**WORK ORDER**
Which lines of the records contain "propability"? Collect every one of them.

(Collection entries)
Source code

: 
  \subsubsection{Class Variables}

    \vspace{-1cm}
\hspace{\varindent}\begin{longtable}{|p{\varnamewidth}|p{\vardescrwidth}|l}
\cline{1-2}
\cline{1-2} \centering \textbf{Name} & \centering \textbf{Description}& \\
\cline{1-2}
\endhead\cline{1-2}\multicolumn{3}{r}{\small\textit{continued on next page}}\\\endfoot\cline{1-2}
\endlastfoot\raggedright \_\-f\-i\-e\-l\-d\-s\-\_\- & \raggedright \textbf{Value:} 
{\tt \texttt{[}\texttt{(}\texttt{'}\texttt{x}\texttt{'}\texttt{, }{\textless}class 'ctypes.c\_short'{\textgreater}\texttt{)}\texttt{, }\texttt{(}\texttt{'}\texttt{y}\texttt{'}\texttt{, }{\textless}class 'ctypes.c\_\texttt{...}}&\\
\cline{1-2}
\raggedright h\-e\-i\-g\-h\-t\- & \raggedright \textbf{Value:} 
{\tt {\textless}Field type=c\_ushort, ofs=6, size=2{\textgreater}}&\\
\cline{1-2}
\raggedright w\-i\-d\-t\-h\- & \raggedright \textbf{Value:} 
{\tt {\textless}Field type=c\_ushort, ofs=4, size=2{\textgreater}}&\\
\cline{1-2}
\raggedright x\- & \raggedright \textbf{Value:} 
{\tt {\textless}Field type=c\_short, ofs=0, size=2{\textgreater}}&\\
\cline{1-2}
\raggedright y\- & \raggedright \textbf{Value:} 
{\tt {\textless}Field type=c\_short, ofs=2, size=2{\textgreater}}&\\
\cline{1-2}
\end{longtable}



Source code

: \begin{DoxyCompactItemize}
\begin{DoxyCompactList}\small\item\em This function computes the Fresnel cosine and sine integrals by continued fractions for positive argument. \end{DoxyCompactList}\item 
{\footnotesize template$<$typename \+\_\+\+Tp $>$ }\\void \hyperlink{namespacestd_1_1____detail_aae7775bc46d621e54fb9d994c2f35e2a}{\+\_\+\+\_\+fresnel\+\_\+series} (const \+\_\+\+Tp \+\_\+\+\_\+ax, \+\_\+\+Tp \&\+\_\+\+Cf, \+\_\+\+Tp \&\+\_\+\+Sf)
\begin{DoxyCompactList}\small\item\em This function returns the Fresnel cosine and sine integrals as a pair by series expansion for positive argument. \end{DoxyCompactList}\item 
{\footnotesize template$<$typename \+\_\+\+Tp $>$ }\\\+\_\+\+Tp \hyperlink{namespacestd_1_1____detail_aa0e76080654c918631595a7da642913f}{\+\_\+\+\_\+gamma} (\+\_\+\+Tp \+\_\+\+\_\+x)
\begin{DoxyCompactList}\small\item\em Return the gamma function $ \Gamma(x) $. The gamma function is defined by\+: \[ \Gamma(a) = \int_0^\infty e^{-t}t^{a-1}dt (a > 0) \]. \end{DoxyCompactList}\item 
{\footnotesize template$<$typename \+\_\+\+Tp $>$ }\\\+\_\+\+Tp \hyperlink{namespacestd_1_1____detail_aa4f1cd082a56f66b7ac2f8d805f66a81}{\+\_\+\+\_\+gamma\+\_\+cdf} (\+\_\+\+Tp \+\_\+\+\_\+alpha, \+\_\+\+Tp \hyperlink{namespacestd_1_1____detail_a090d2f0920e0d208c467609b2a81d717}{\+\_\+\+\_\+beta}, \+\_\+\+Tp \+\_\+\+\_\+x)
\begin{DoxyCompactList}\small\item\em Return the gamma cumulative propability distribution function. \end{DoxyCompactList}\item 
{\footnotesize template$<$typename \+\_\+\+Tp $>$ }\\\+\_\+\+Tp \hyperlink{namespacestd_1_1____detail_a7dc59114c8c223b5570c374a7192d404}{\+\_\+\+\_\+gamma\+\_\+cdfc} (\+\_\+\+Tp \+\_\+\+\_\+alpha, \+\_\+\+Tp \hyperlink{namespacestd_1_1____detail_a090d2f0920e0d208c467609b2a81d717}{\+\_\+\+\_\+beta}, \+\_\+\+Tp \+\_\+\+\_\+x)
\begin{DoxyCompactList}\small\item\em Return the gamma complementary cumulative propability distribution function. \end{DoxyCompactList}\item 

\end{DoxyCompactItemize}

**RESPONSE FOR THIS EXERCISE**
\begin{DoxyCompactList}\small\item\em Return the gamma cumulative propability distribution function. \end{DoxyCompactList}\item 
\begin{DoxyCompactList}\small\item\em Return the gamma complementary cumulative propability distribution function. \end{DoxyCompactList}\item 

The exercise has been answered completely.